Ну, мало ли что является достоянием и что увидеть и потрогать нельзя! В музее в Грузии, в Тбилиси, лежат на виду древнейшие книги, а на табличке написано: «Муляж». Мы не выставляем на ежедневное обозрение черновики Пушкина, рукописи Достоевского, письма Блока. Они смирно лежат в шкафах, хранилищах, куда никого не пускают, являясь в то же время бесспорным достоянием народа. Почему не выставляем? Потому, что испортятся, погибнут. Живопись тоже, говорят портится, правда, не так быстро, как рукописи. Но в рассуждении многих веков это не имеет значения. Ведь алмазы в Оружейной палате предназначены, чтобы их носили, и они тоже есть народное достояние, однако никому не приходит в голову требовать примерить их на свое платье. Они лежат под стеклянным колпаком.

Зимний дворец, Эрмитаж — это такие алмазы, какие не снились Оружейной палате. Нужно ли пускать их на распыл? Или спрятать под стеклянный колпак?

Или, может быть, найти разумную меру ограничить? Ограничен же доступ в Оружейную палату, Георгиевский зал, Грановитую палату, в рабочий кабинет В. И. Ленина. Пока никто еще не пострадал от такого ограничения, а ценности выигрывают, оставаясь в большей сохранности, нежели проходные дворы Ясной Поляны, дома Чехова, Эрмитажа, Третьяковской галереи. Значит, ограничить не только можно, но и нужно. Думаю, что Лев Николаевич не каждого паломника водил к себе в спальню или кабинет. Но вот писатель умирает, двери его дома распахиваются, ежедневные толпы устремляются в святая святых. Был характерный случай в доме Чехова в Ялте. Экскурсовод привычным широким жестом пригласил чешских туристов в спальню Антона Павловича. Туристы замялись. Один из них пояснил: «Нет, мы не пойдем. Неприлично заходить в спальню посторонним людям».

Рядом с подлинным домом Чехова построено просторное, крепкое современное здание, в котором размещена превосходная экспозиция, посвященная жизни и творчеству писателя. Вот сюда-то и заводить экскурсии. Здесь-то и рассказывать, и обогащать их знаниями. Точно так же наряду с подлинными домами в Ясной Поляне и в Хамовниках есть Музей Льва Толстого в Москве на Кропоткинской улице. Прекрасная экспозиция. Сюда и надо водить экскурсии. Полезно, обогащает, расширяет кругозор, приобщает к «разумному, доброму, вечному». Может быть, тут, действительно, чем больше народу, тем лучше. А в подлинный дом, в рабочий кабинет? Извините…

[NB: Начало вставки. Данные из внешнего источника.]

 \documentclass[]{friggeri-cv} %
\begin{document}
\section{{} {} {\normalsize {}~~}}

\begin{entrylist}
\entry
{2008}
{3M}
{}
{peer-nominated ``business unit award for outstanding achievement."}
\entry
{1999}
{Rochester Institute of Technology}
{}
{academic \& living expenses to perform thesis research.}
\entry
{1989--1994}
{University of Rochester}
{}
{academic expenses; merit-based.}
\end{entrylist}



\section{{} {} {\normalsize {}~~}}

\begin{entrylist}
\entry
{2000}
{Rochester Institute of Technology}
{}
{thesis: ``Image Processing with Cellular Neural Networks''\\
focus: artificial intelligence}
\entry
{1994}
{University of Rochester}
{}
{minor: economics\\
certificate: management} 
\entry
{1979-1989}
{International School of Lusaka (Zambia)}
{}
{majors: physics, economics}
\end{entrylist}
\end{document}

— Тогда зачем же этот дом в Ялте, в Ясной Поляне?

Затем, что он есть бесценное народное достояние. Его можно фотографировать, снимать в кино, живописать, издавать альбомы. Есть люди, изучающие Чехова (Толстого), пишущие о нем статьи, книги, диссертации. Есть режиссеры, снимающие фильмы по рассказам Чехова, есть актеры, играющие роли в чеховских спектаклях, есть иностранные специалисты по Чехову (Толстому), есть профессора, читающие лекции о нем во всех университетах мира. Вот если приедет такой профессор в Ялту (в Ясную Поляну) из Сорбонны или из МГУ, тогда главный хранитель музея подведет его к двери кабинета и вставит ключ в замочную скважину:

— Пожалуйте в святая святых…

И через сто, через двести лет будут изучать великих писателей, читать лекции о них, и тогда понадобятся их дома, которые есть одни, первые и последние, на все времена. Так неужели же заставлять их работать на износ, а не приравнять к Алмазному неприкосновенному фонду?

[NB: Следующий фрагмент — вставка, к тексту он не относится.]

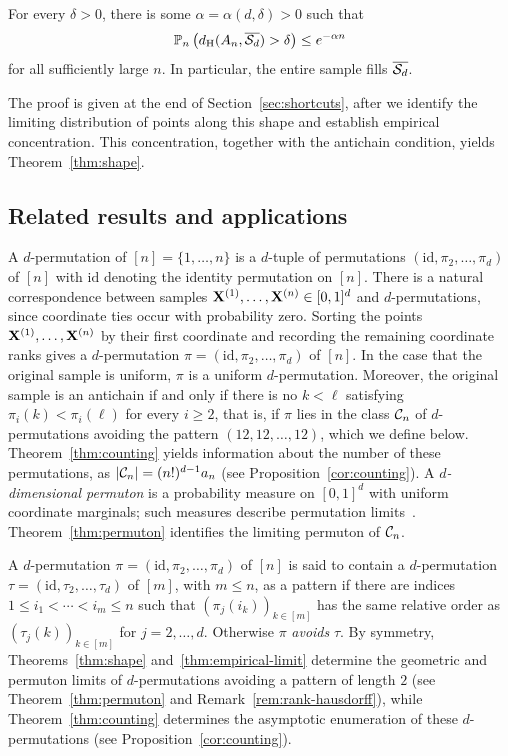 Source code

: \documentclass[11pt,letterpaper]{article}
\begin{document}
\begin{theorem}\label{thm:shape}
      For every $\delta>0$, there is some $\alpha=\alpha(d,\delta)>0$ such that
      \[
            \mathbb P_n\left(d_{\rm H}(A_n,\overline{\mathcal S_d})>\delta \right) \le e^{-\alpha n}
      \]
      for all sufficiently large $n$. In particular, the entire sample fills $\overline{\mathcal S_d}$.
\end{theorem}
The proof is given at the end of Section~\ref{sec:shortcuts}, after we identify the limiting distribution of points along this shape and establish empirical concentration. This concentration, together with the antichain condition, yields Theorem~\ref{thm:shape}.

\subsection{Related results and applications}\label{sec:background}
A $d$-permutation of $[n]=\{1,\ldots,n\}$ is a $d$-tuple of permutations $(\mathrm{id},\pi_{2},\ldots,\pi_{d})$ of $[n]$ with $\mathrm{id}$ denoting the identity permutation on $[n]$. There is a natural correspondence between samples $\mathbf X^{(1)},\ldots,\mathbf X^{(n)}\in[0,1]^{d}$ and $d$-permutations, since coordinate ties occur with probability zero. Sorting the points $\mathbf X^{(1)},\ldots,\mathbf X^{(n)}$ by their first coordinate and recording the remaining coordinate ranks gives a $d$-permutation $\pi=(\mathrm{id},\pi_2,\ldots,\pi_d)$ of $[n]$. In the case that the original sample is uniform, $\pi$ is a uniform $d$-permutation. Moreover, the original sample is an antichain if and only if there is no $k<\ell$ satisfying $\pi_i(k)<\pi_i(\ell)$ for every $i\ge2$, that is, if $\pi$ lies in the class $\mathcal C_n$ of $d$-permutations avoiding the pattern $(12,12,\ldots,12)$, which we define below. Theorem~\ref{thm:counting} yields information about the number of these permutations, as $|\mathcal C_n|=(n!)^{d-1}a_n$ (see Proposition~\ref{cor:counting}). A \emph{$d$-dimensional permuton} is a probability measure on $[0,1]^d$ with uniform coordinate marginals; such measures describe permutation limits~\cite{HKMRS,BL}. Theorem~\ref{thm:permuton} identifies the limiting permuton of $\mathcal C_n$.

A $d$-permutation $\pi=(\mathrm{id},\pi_{2},\ldots,\pi_{d})$ of $[n]$ is said to contain a $d$-permutation $\tau=(\mathrm{id},\tau_{2},\ldots,\tau_{d})$ of $[m]$, with $m\le n$, as a pattern if there are indices $1\le i_{1}<\cdots<i_{m}\le n$ such that $(\pi_{j}(i_k))_{k\in[m]}$ has the same relative order as $(\tau_{j}(k))_{k\in[m]}$ for $j=2,\ldots,d$. Otherwise $\pi$ {\em avoids} $\tau$.
By symmetry, Theorems~\ref{thm:shape} and~\ref{thm:empirical-limit} determine the geometric and permuton limits of $d$-permutations avoiding a pattern of length $2$ (see Theorem~\ref{thm:permuton} and Remark~\ref{rem:rank-hausdorff}), while Theorem~\ref{thm:counting} determines the asymptotic enumeration of these $d$-permutations (see Proposition~\ref{cor:counting}).
\end{document}
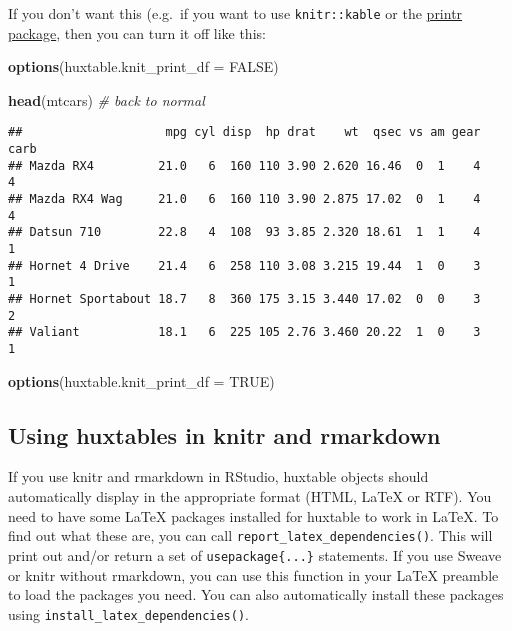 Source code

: \documentclass[]{article}
\newenvironment{Shaded}{\begin{snugshade}}{\end{snugshade}}
\newcommand{\CommentTok}[1]{\textcolor[rgb]{0.56,0.35,0.01}{\textit{#1}}}
\newcommand{\DataTypeTok}[1]{\textcolor[rgb]{0.13,0.29,0.53}{#1}}
\newcommand{\KeywordTok}[1]{\textcolor[rgb]{0.13,0.29,0.53}{\textbf{#1}}}
\newcommand{\NormalTok}[1]{#1}
\newcommand{\OtherTok}[1]{\textcolor[rgb]{0.56,0.35,0.01}{#1}}
\begin{document}
\FloatBarrier

If you don't want this (e.g.~if you want to use \texttt{knitr::kable} or
the
\href{https://cran.r-project.org/package=printr/vignettes/printr.html}{printr
package}, then you can turn it off like this:

\begin{Shaded}
\begin{Highlighting}[]
\KeywordTok{options}\NormalTok{(}\DataTypeTok{huxtable.knit_print_df =} \OtherTok{FALSE}\NormalTok{)}

\KeywordTok{head}\NormalTok{(mtcars) }\CommentTok{# back to normal}
\end{Highlighting}
\end{Shaded}

\begin{verbatim}
##                    mpg cyl disp  hp drat    wt  qsec vs am gear carb
## Mazda RX4         21.0   6  160 110 3.90 2.620 16.46  0  1    4    4
## Mazda RX4 Wag     21.0   6  160 110 3.90 2.875 17.02  0  1    4    4
## Datsun 710        22.8   4  108  93 3.85 2.320 18.61  1  1    4    1
## Hornet 4 Drive    21.4   6  258 110 3.08 3.215 19.44  1  0    3    1
## Hornet Sportabout 18.7   8  360 175 3.15 3.440 17.02  0  0    3    2
## Valiant           18.1   6  225 105 2.76 3.460 20.22  1  0    3    1
\end{verbatim}

\begin{Shaded}
\begin{Highlighting}[]
\KeywordTok{options}\NormalTok{(}\DataTypeTok{huxtable.knit_print_df =} \OtherTok{TRUE}\NormalTok{)}
\end{Highlighting}
\end{Shaded}

\FloatBarrier

\hypertarget{using-huxtables-in-knitr-and-rmarkdown}{%
\subsection{Using huxtables in knitr and
rmarkdown}\label{using-huxtables-in-knitr-and-rmarkdown}}

If you use knitr and rmarkdown in RStudio, huxtable objects should
automatically display in the appropriate format (HTML, LaTeX or RTF).
You need to have some LaTeX packages installed for huxtable to work in
LaTeX. To find out what these are, you can call
\texttt{report\_latex\_dependencies()}. This will print out and/or
return a set of \texttt{usepackage\{...\}} statements. If you use Sweave
or knitr without rmarkdown, you can use this function in your LaTeX
preamble to load the packages you need. You can also automatically
install these packages using \texttt{install\_latex\_dependencies()}.
\end{document}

Приходит в Ялту огромный туристский пароход или туристский поезд. Или на автобусах на субботу и на воскресенье выезжают сотрудники предприятий. Если бы распустить туристов по городу (Ялте, Ленинграду, Москве), то из целого поезда, может быть, двум-трем пришло бы в голову посетить Чехова, остальные нашли бы себе занятие. Но когда ведут в организационном порядке, то все пятьсот человек дружно протопают по ветхим лестницам, по слабым потолочным перекрытиям. То же самое можно сказать и об экскурсиях в большие музеи: Эрмитаж, Русский музей, Третьяковскую галерею.

— Был я в Ленинграде с туристским поездом. Водили нас в Эрмитаж.

— Скажи, Володя (подлинный случай), что тебя больше всего поразило в Эрмитаже?

Володя задумался, ведя машину по тянь-шаньской дороге:

— Картины, картины — и все коричневые.

Что ж, так и оставить Володю в неведении относительно живописи, ее красоты, ее глубины, ее величия? Или все-таки просвещать? Просвещать. Непременно просвещать. Только вот с какого конца начинать просвещение? Сразу поставить его перед полотном, в котором он, по временной слепоте своей, не увидит ничего, кроме коричневого пятна, или подготовить его к этому мигу, пользуясь тем, что в нашем распоряжении есть репродукции, альбомы, фильмы, диапозитивы, копии?

Один мой знакомый высказал фантастическую идею. Впрочем, больше непривычную, нежели фантастическую. Он сказал, что на право посещения Эрмитажа (Ясной Поляны, дома Чехова) надо сдавать экзамены, как, скажем, на право вождения автомобиля. И получать удостоверение. Когда появляется необходимость (покупка автомобиля), люди самых разных профессий садятся и прилежно изучают правила уличного движения и технический минимум. По три раза пересдают экзамены и не ропщут. Вот это было бы приобщение к высокой культуре широких масс. Это был бы просветительский эффект!

Не будем столь крайними. Но необходимо уже завтра, уже сегодня укротить поток, льющийся через залы Эрмитажа. Как же тут быть? Самое разумное — это все-таки введение предварительной продажи билетов на определенное число и час, то есть на определенный сеанс, как это сделано в Оружейной палате. Система сеансов. Строго на четыре часа (на два, на три — можно подумать) пускается в Эрмитаж строго ограниченное число посетителей, чтобы в залах было тихо, просторно, малолюдно. Два или три сеанса в день. Конечно, сократится количество человеко-часов. Рухнут планы. Но ведь все равно всем не успеть. При теперешних темпах (толпы бегут бегом) и то нужно семьдесят лет, чтобы прошло через Эрмитаж все население страны, не считая миллионов иностранных туристов.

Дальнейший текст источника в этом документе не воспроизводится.